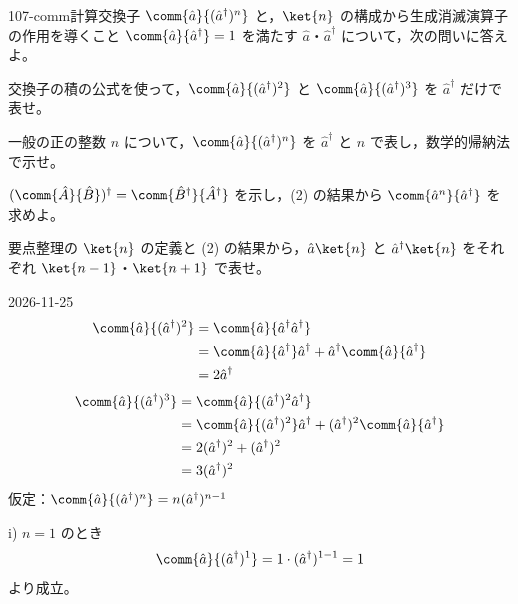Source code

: \documentclass[uplatex,dvipdfmx,a4paper,11pt]{jsarticle}
\begin{document}
\begin{mondai}{107-comm}{計算}{交換子 $\comm{\hat{a}}{(\hat{a}^{\dagger})^{n}}$ と，$\ket{n}$ の構成から生成消滅演算子の作用を導くこと}
$\comm{\hat{a}}{\hat{a}^{\dagger}}=1$ を満たす $\hat{a}$・$\hat{a}^{\dagger}$ について，次の問いに答えよ。
  \begin{shoumon}
    \item 交換子の積の公式を使って，$\comm{\hat{a}}{(\hat{a}^{\dagger})^{2}}$ と $\comm{\hat{a}}{(\hat{a}^{\dagger})^{3}}$ を $\hat{a}^{\dagger}$ だけで表せ。
    \item 一般の正の整数 $n$ について，$\comm{\hat{a}}{(\hat{a}^{\dagger})^{n}}$ を $\hat{a}^{\dagger}$ と $n$ で表し，数学的帰納法で示せ。
    \item $(\comm{\hat{A}}{\hat{B}})^{\dagger}=\comm{\hat{B}^{\dagger}}{\hat{A}^{\dagger}}$ を示し，(2) の結果から $\comm{\hat{a}^{n}}{\hat{a}^{\dagger}}$ を求めよ。
    \item 要点整理の $\ket{n}$ の定義と (2) の結果から，$\hat{a}\ket{n}$ と $\hat{a}^{\dagger}\ket{n}$ をそれぞれ $\ket{n-1}$・$\ket{n+1}$ で表せ。
  \end{shoumon}
\begin{kotaeutsushi}{2026-11-25}
\begin{align*}
\comm{\hat{a}}{(\hat{a}^{\dagger})^{2}}&=\comm{\hat{a}}{\hat{a}^{\dagger}\hat{a}^{\dagger}}\\
&=\comm{\hat{a}}{\hat{a}^{\dagger}}\hat{a}^{\dagger}+\hat{a}^{\dagger}\comm{\hat{a}}{\hat{a}^{\dagger}}\\
&=2\hat{a}^{\dagger}
\end{align*}
\begin{align*}
\comm{\hat{a}}{(\hat{a}^{\dagger})^{3}}&=\comm{\hat{a}}{(\hat{a}^{\dagger})^{2}\hat{a}^{\dagger}}\\
&=\comm{\hat{a}}{(\hat{a}^{\dagger})^{2}}\hat{a}^{\dagger}+(\hat{a}^{\dagger})^{2}\comm{\hat{a}}{\hat{a}^{\dagger}}\\
&=2(\hat{a}^{\dagger})^{2}+(\hat{a}^{\dagger})^{2}\\
&=3(\hat{a}^{\dagger})^{2}
\end{align*}
仮定：$\comm{\hat{a}}{(\hat{a}^{\dagger})^{n}}=n(\hat{a}^{\dagger})^{n-1}$

i) $n=1$ のとき
\[ \comm{\hat{a}}{(\hat{a}^{\dagger})^{1}}=1\cdot(\hat{a}^{\dagger})^{1-1}=1 \]
より成立。


\end{kotaeutsushi}
\end{mondai}
\end{document}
------------------------------------------------------------
● **What needs to be done**
Leave every image out when you return the material above word for word.

● **Result**
Source code

: \documentclass[uplatex,dvipdfmx,a4paper,11pt]{jsarticle}
\begin{document}
\begin{mondai}{107-comm}{計算}{交換子 $\comm{\hat{a}}{(\hat{a}^{\dagger})^{n}}$ と，$\ket{n}$ の構成から生成消滅演算子の作用を導くこと}
$\comm{\hat{a}}{\hat{a}^{\dagger}}=1$ を満たす $\hat{a}$・$\hat{a}^{\dagger}$ について，次の問いに答えよ。
  \begin{shoumon}
    \item 交換子の積の公式を使って，$\comm{\hat{a}}{(\hat{a}^{\dagger})^{2}}$ と $\comm{\hat{a}}{(\hat{a}^{\dagger})^{3}}$ を $\hat{a}^{\dagger}$ だけで表せ。
    \item 一般の正の整数 $n$ について，$\comm{\hat{a}}{(\hat{a}^{\dagger})^{n}}$ を $\hat{a}^{\dagger}$ と $n$ で表し，数学的帰納法で示せ。
    \item $(\comm{\hat{A}}{\hat{B}})^{\dagger}=\comm{\hat{B}^{\dagger}}{\hat{A}^{\dagger}}$ を示し，(2) の結果から $\comm{\hat{a}^{n}}{\hat{a}^{\dagger}}$ を求めよ。
    \item 要点整理の $\ket{n}$ の定義と (2) の結果から，$\hat{a}\ket{n}$ と $\hat{a}^{\dagger}\ket{n}$ をそれぞれ $\ket{n-1}$・$\ket{n+1}$ で表せ。
  \end{shoumon}
\begin{kotaeutsushi}{2026-11-25}
\begin{align*}
\comm{\hat{a}}{(\hat{a}^{\dagger})^{2}}&=\comm{\hat{a}}{\hat{a}^{\dagger}\hat{a}^{\dagger}}\\
&=\comm{\hat{a}}{\hat{a}^{\dagger}}\hat{a}^{\dagger}+\hat{a}^{\dagger}\comm{\hat{a}}{\hat{a}^{\dagger}}\\
&=2\hat{a}^{\dagger}
\end{align*}
\begin{align*}
\comm{\hat{a}}{(\hat{a}^{\dagger})^{3}}&=\comm{\hat{a}}{(\hat{a}^{\dagger})^{2}\hat{a}^{\dagger}}\\
&=\comm{\hat{a}}{(\hat{a}^{\dagger})^{2}}\hat{a}^{\dagger}+(\hat{a}^{\dagger})^{2}\comm{\hat{a}}{\hat{a}^{\dagger}}\\
&=2(\hat{a}^{\dagger})^{2}+(\hat{a}^{\dagger})^{2}\\
&=3(\hat{a}^{\dagger})^{2}
\end{align*}
仮定：$\comm{\hat{a}}{(\hat{a}^{\dagger})^{n}}=n(\hat{a}^{\dagger})^{n-1}$

i) $n=1$ のとき
\[ \comm{\hat{a}}{(\hat{a}^{\dagger})^{1}}=1\cdot(\hat{a}^{\dagger})^{1-1}=1 \]
より成立。


\end{kotaeutsushi}
\end{mondai}
\end{document}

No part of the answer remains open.